I Decided to Wake Up at 5:30am for a Week. Here’s What Happened

How many days a week do you hit the snooze button? And how many times?

Are you one of those people who jump out of bed as soon as the alarm rings?

Or, do you hit the snooze button over and over again?

For as long as I can remember, I was the latter.

I really preferred my mornings to start looking like this.
Or like this.

I knew that hitting the snooze button was a bad habit. While I got to enjoy more time in my warm and comfortable bed, the rest of the morning was stressful. I’d rush to get dressed, do my makeup, brush my hair and teeth, pack my bag, and run out the door.

Do your mornings sound like this? And if so, do you think this is a good start to your day?

When I start my days like this, I feel rushed and resentful. I felt rushed because I decided to hit the snooze alarm and had to get ready faster. I felt resentful because I felt like I had no time for myself.

When I read a challenge that promised to break the snooze habit in Mel Robbins’s book The 5 Second Rule, I knew I had to try it.

Challenge accepted!

The 5 Second Rule is simple: whatever idea comes to your mind, act on it in 5 seconds (or less). Why? Give your brain more time to think, and it will try to talk you out of it.

One of the first challenges in the book to try the 5 Second Rule is: wake up 30 minutes earlier.

Why 30 minutes earlier? Because it’s supposed to feel hard. It’s supposed to show you the physical effort of taking action.

Waking up in the dark (and in the cold, if it’s winter) is hard.

But once you’re up, you’re okay.

I figured this challenge could be a great way to slowly incorporate the 5 Second Rule into other aspects of my life, so I decided to take on the challenge. And I announced it on my blog. Yes, I’d have to wake up at 5:30 in the morning during the week. How hard could it be?

Was I successful at the challenge?

Vamos adelante

I was successful at getting out of bed at 5:30 for three days.

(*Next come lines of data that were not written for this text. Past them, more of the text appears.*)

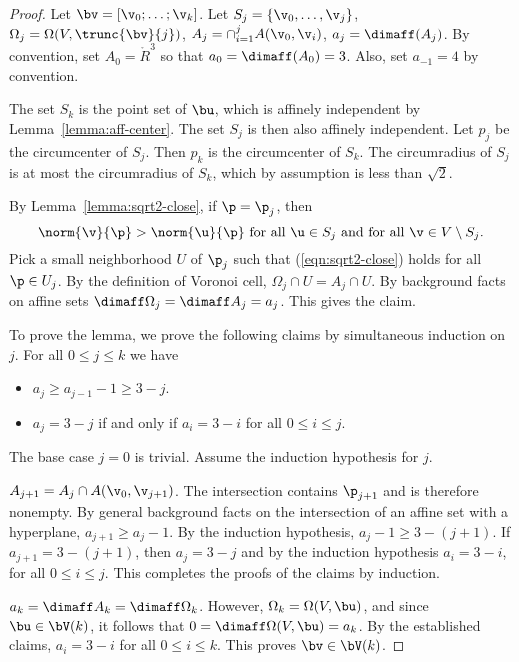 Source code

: \begin{proof} 
Let $\bv = [\v_0;\ldots;\v_k]$.  
Let $S_j = \{\v_0,\ldots,\v_j\}$,  
$\Omega_j = \Omega(V,\trunc{\bv}{j})$, 
$A_j=\cap_{i=1}^j A(\v_0,\v_i)$, $a_j = \dimaff(A_j)$.
By convention, set $A_0 = \ring{R}^3$ so that $a_0=\dimaff(A_0) = 3$.
Also, set $a_{-1} = 4$ by convention.

The set $S_k$ is the point set of $\bu$, which is affinely independent
by Lemma~\ref{lemma:aff-center}.  The set $S_j$ is then also affinely
independent.  Let $p_j$ be the circumcenter of $S_j$.  Then $p_k$ is
the circumcenter of $S_k$.  The circumradius of $S_j$ is at most the
circumradius of $S_k$, which by assumption is less than $\sqrt2$.

By Lemma~\ref{lemma:sqrt2-close}, if $\p=\p_j$, then
\begin{equation}\label{eqn:sqrt2-close} 
\norm{\v}{\p} > \norm{\u}{\p}\text{ for all }\u\in S_j
\text{ and for all }\v\in V\setminus S_j.
\end{equation}   
Pick a small neighborhood $U$ of $\p_j$ such that (\ref{eqn:sqrt2-close}) holds
for all $\p\in U_j$.  By the definition of Voronoi cell, $\Omega_j \cap U=A_j\cap U$.
By background facts on affine sets $\dimaff\Omega_j = \dimaff A_j=a_j$.  This gives
the claim.

To prove the lemma, we prove the following claims by simultaneous induction on $j$.
For all $0\le j\le k$ we have
\begin{itemize} 
\item $a_j \ge a_{j-1} - 1\ge 3-j$.
\item $a_j = 3-j$ if and only if $a_i=3-i$ for all $0\le i\le j$.
\end{itemize}
The base case $j=0$ is trivial.  Assume the induction hypothesis for $j$.

$A_{j+1} = A_{j}\cap A(\v_0,\v_{j+1})$.  The intersection contains $\p_{j+1}$ and is therefore
nonempty.  By general background facts on the intersection of an
affine set with a hyperplane, $a_{j+1} \ge a_{j}-1$.  By the induction hypothesis,
$a_{j}-1\ge 3-(j+1)$.
If $a_{j+1}=3-(j+1)$, then $a_{j}=3-j$ and by the induction hypothesis
$a_{i}=3-i$, for all $0\le i\le j$. This completes the proofs of the claims by induction.

$a_k = \dimaff A_k=\dimaff \Omega_k$.  However, $\Omega_k=
\Omega(V,\bu)$, and since $\bu\in \bV(k)$, it follows that $0=\dimaff\Omega(V,\bu)=a_k$.
By the established claims, $a_i = 3-i$ for all $0\le i\le k$.  This proves $\bv\in\bV(k)$.


\end{proof}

And, I only hit the snooze alarm once in the past week.

However, do I consider the challenge a success, despite some setbacks?

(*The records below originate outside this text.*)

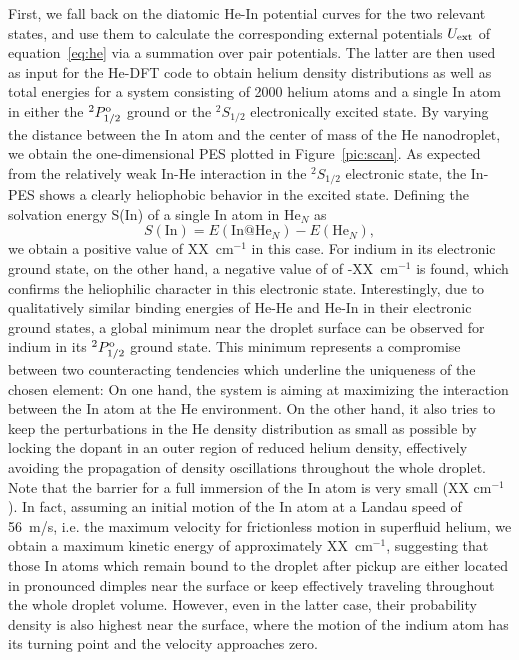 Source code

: \documentclass[twoside,twocolumn,9pt]{article}
\begin{document}
First, we fall back on the diatomic He-In potential curves for the two relevant states, and use them to calculate the corresponding external potentials $U_{\rm ext}$ of equation~\ref{eq:he} via a summation over pair potentials. The latter are then used as input for the He-DFT code to obtain helium density distributions as well as total energies for a system consisting of 2000 helium atoms and a single In atom in either the $^2P^{\rm o}_{1/2}$ ground or the $^2S_{1/2}$ electronically excited state. By varying the distance between the In atom and the center of mass of the He nanodroplet, we obtain the one-dimensional PES plotted in Figure~\ref{pic:scan}. As expected from the relatively weak In-He interaction in the $^2S_{1/2}$ electronic state, the In- PES shows a clearly heliophobic behavior in the excited state. Defining the solvation energy S(In) of a single In atom in He$_N$ as
\begin{equation}
  \label{eq:solv}
S(\mathrm{In}) = E(\mathrm{In@He}_{N}) - E(\mathrm{He}_{N}),
\end{equation}
we obtain a positive value of XX~cm$^{-1}$ in this case. For indium in its electronic ground state, on the other hand, a negative value of of -XX~cm$^{-1}$ is found, which confirms the heliophilic character in this electronic state. Interestingly, due to qualitatively similar binding energies of He-He and He-In in their electronic ground states, a global minimum near the droplet surface can be observed for indium in its $^2P^{\rm o}_{1/2}$  ground state. This minimum represents a compromise between two counteracting tendencies which underline the uniqueness of the chosen element: On one hand, the system is aiming at maximizing the interaction between the In atom at the He environment. On the other hand, it also tries to keep the perturbations in the He density distribution as small as possible by locking the dopant in an outer region of reduced helium density, effectively avoiding the propagation of density oscillations throughout the whole droplet. Note that the barrier for a full immersion of the In atom is very small (XX cm$^{-1}$). In fact, assuming an initial motion of the In atom at a Landau speed of 56~m/s, i.e. the maximum velocity for frictionless motion in superfluid helium,  we obtain a maximum kinetic energy of approximately XX~cm$^{-1}$, suggesting that those In atoms which remain bound to the droplet after pickup are either located in pronounced dimples near the surface or keep effectively traveling throughout the whole droplet volume. However, even in the latter case, their probability density is also highest near the surface, where the motion of the indium atom has its turning point and the velocity approaches zero.\cite{Hauser:2015cba}
\end{document}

Here’s a breakdown of what happened during the week:

What some people think my life looks like every day when I tell them I live in the Canary Islands. Spoiler: it doesn’t look like this every day, and it gets cold. I’m in a hoodie right now.

Monday and Tuesday started well. The alarm would go off, and I’d jump out of bed, and begin my day. I even had extra time to read and clean before leaving. I started my day feeling calm, and proud that I’d gotten a few things done.

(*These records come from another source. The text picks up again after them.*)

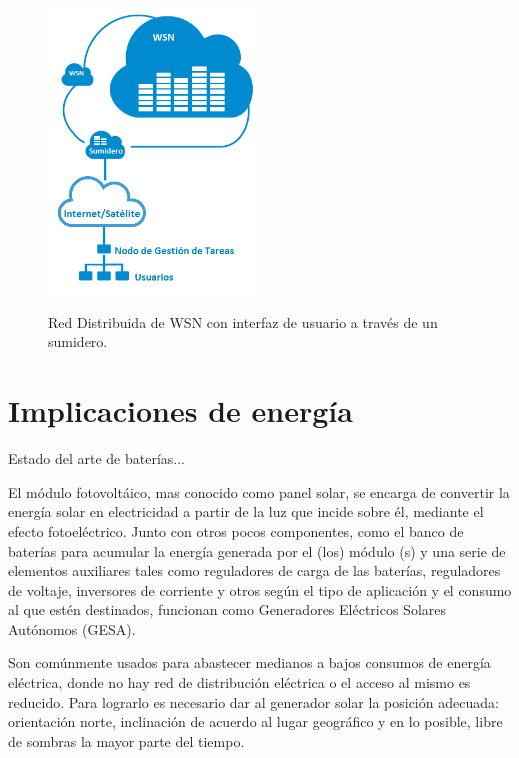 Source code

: \begin{figure}[h!]
	\centering
    \includegraphics[width=0.5\textwidth]{./Figures/RedDistribuida.png}
	\label{fig:distrib}
	\caption{Red Distribuida de WSN con interfaz de usuario a través de un sumidero.}
\end{figure} 

\section{Implicaciones de energía}
\label{sec:energía}

Estado del arte de baterías...

El módulo fotovoltáico, mas conocido como panel solar, se encarga de convertir la energía solar en electricidad a partir de la luz que incide sobre él, mediante el efecto fotoeléctrico. Junto con otros pocos componentes, como el banco de baterías para acumular la energía generada por el (los) módulo (s) y una serie de elementos auxiliares tales como reguladores de carga de las baterías, reguladores de voltaje, inversores de corriente y otros según el tipo de aplicación y el consumo al que estén destinados, funcionan como Generadores Eléctricos Solares Autónomos (GESA).

Son comúnmente usados para abastecer medianos a bajos consumos de energía eléctrica, donde no hay red de distribución eléctrica o el acceso al mismo es reducido. Para lograrlo es necesario dar al generador solar la posición adecuada: orientación norte, inclinación de acuerdo al lugar geográfico y en lo posible, libre de sombras la mayor parte del tiempo.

On Wednesday, however, I woke up at 4:00 am and couldn’t go back to sleep. The lack of sleep that day, on top of my busy schedule, meant I couldn’t wake up 30 minutes earlier the next day.

Thursday, I woke up at my usual time. While I was disappointed I couldn’t achieve my experiment, I noticed that I didn’t hit the snooze alarm. I still jumped out of bed and began my day.

On Friday, I got up at 5:45 to not shock my system. Again, I didn’t hit the snooze alarm.

On Saturday, I set the alarm at 6:30, even though I technically didn’t need to get up until 8:30. I didn’t want to break the routine by getting up much later than usual. I did press the snooze button once but was out of bed by 6:45.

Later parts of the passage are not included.